## Problem to work on
Give the entries below again exactly. Their pictures are not needed.

## Record extracts
# # # # # # #
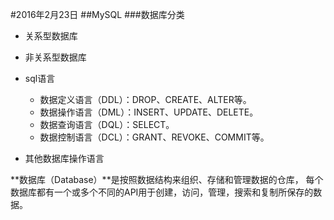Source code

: #2016年2月23日
##MySQL
###数据库分类

 - 关系型数据库

 - 非关系型数据库


 - sql语言
     + 数据定义语言（DDL）：DROP、CREATE、ALTER等。
     + 数据操作语言（DML）：INSERT、UPDATE、DELETE。
     + 数据查询语言（DQL）：SELECT。
     + 数据控制语言（DCL）：GRANT、REVOKE、COMMIT等。

 - 其他数据库操作语言

**数据库（Database）**是按照数据结构来组织、存储和管理数据的仓库，
每个数据库都有一个或多个不同的API用于创建，访问，管理，搜索和复制所保存的数据。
# # # # # # #
## Problem solution
Source code

: #2016年2月23日
##MySQL
###数据库分类

 - 关系型数据库

 - 非关系型数据库


 - sql语言
     + 数据定义语言（DDL）：DROP、CREATE、ALTER等。
     + 数据操作语言（DML）：INSERT、UPDATE、DELETE。
     + 数据查询语言（DQL）：SELECT。
     + 数据控制语言（DCL）：GRANT、REVOKE、COMMIT等。

 - 其他数据库操作语言

**数据库（Database）**是按照数据结构来组织、存储和管理数据的仓库，
每个数据库都有一个或多个不同的API用于创建，访问，管理，搜索和复制所保存的数据。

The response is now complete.